About this exercise: Pictures aside, write every record out again word for word.

Records for the task:
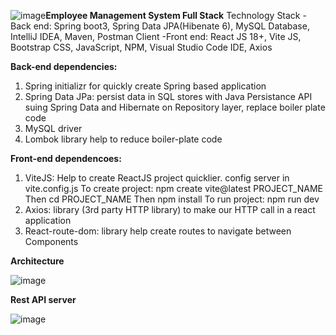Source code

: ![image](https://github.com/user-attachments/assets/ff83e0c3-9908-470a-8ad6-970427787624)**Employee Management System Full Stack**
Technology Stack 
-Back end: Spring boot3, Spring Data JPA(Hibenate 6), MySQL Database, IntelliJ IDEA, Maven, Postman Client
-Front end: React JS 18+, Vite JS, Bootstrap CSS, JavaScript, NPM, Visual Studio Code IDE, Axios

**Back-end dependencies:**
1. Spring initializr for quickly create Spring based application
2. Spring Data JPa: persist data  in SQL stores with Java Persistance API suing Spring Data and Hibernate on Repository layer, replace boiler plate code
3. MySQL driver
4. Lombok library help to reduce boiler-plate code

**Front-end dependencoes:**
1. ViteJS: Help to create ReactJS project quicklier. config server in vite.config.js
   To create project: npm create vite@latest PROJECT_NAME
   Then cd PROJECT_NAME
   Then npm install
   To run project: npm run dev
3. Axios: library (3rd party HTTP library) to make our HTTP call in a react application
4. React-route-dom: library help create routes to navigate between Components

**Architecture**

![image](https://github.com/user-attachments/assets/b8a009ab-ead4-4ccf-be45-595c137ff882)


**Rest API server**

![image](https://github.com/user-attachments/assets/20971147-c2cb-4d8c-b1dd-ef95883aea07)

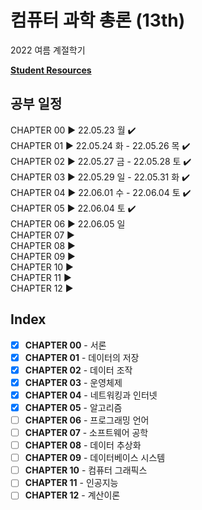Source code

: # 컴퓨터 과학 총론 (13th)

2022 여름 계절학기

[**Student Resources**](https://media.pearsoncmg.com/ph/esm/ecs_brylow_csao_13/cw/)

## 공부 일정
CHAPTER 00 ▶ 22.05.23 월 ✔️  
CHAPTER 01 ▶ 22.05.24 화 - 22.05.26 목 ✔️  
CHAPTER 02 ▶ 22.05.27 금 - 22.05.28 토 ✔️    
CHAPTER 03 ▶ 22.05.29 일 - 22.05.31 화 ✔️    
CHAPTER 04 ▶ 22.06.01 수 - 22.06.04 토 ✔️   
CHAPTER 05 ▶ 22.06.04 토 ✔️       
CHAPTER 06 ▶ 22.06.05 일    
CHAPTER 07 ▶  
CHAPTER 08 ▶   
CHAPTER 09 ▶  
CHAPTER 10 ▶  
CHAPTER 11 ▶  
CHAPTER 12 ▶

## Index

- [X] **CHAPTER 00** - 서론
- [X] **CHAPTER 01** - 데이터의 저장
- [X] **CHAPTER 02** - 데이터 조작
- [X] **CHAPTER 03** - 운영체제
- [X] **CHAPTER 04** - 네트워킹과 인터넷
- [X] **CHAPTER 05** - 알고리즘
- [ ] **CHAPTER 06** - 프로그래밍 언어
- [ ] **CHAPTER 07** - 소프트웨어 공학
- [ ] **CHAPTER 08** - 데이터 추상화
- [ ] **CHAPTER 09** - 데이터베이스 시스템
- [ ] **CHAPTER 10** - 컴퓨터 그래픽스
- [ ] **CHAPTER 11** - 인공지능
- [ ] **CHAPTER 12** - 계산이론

Exercise result:
Source code

: ![image](https://github.com/user-attachments/assets/ff83e0c3-9908-470a-8ad6-970427787624)**Employee Management System Full Stack**
Technology Stack 
-Back end: Spring boot3, Spring Data JPA(Hibenate 6), MySQL Database, IntelliJ IDEA, Maven, Postman Client
-Front end: React JS 18+, Vite JS, Bootstrap CSS, JavaScript, NPM, Visual Studio Code IDE, Axios

**Back-end dependencies:**
1. Spring initializr for quickly create Spring based application
2. Spring Data JPa: persist data  in SQL stores with Java Persistance API suing Spring Data and Hibernate on Repository layer, replace boiler plate code
3. MySQL driver
4. Lombok library help to reduce boiler-plate code

**Front-end dependencoes:**
1. ViteJS: Help to create ReactJS project quicklier. config server in vite.config.js
   To create project: npm create vite@latest PROJECT_NAME
   Then cd PROJECT_NAME
   Then npm install
   To run project: npm run dev
3. Axios: library (3rd party HTTP library) to make our HTTP call in a react application
4. React-route-dom: library help create routes to navigate between Components

**Architecture**

![image](https://github.com/user-attachments/assets/b8a009ab-ead4-4ccf-be45-595c137ff882)


**Rest API server**

![image](https://github.com/user-attachments/assets/20971147-c2cb-4d8c-b1dd-ef95883aea07)

Source code

: # 컴퓨터 과학 총론 (13th)

2022 여름 계절학기

[**Student Resources**](https://media.pearsoncmg.com/ph/esm/ecs_brylow_csao_13/cw/)

## 공부 일정
CHAPTER 00 ▶ 22.05.23 월 ✔️  
CHAPTER 01 ▶ 22.05.24 화 - 22.05.26 목 ✔️  
CHAPTER 02 ▶ 22.05.27 금 - 22.05.28 토 ✔️    
CHAPTER 03 ▶ 22.05.29 일 - 22.05.31 화 ✔️    
CHAPTER 04 ▶ 22.06.01 수 - 22.06.04 토 ✔️   
CHAPTER 05 ▶ 22.06.04 토 ✔️       
CHAPTER 06 ▶ 22.06.05 일    
CHAPTER 07 ▶  
CHAPTER 08 ▶   
CHAPTER 09 ▶  
CHAPTER 10 ▶  
CHAPTER 11 ▶  
CHAPTER 12 ▶

## Index

- [X] **CHAPTER 00** - 서론
- [X] **CHAPTER 01** - 데이터의 저장
- [X] **CHAPTER 02** - 데이터 조작
- [X] **CHAPTER 03** - 운영체제
- [X] **CHAPTER 04** - 네트워킹과 인터넷
- [X] **CHAPTER 05** - 알고리즘
- [ ] **CHAPTER 06** - 프로그래밍 언어
- [ ] **CHAPTER 07** - 소프트웨어 공학
- [ ] **CHAPTER 08** - 데이터 추상화
- [ ] **CHAPTER 09** - 데이터베이스 시스템
- [ ] **CHAPTER 10** - 컴퓨터 그래픽스
- [ ] **CHAPTER 11** - 인공지능
- [ ] **CHAPTER 12** - 계산이론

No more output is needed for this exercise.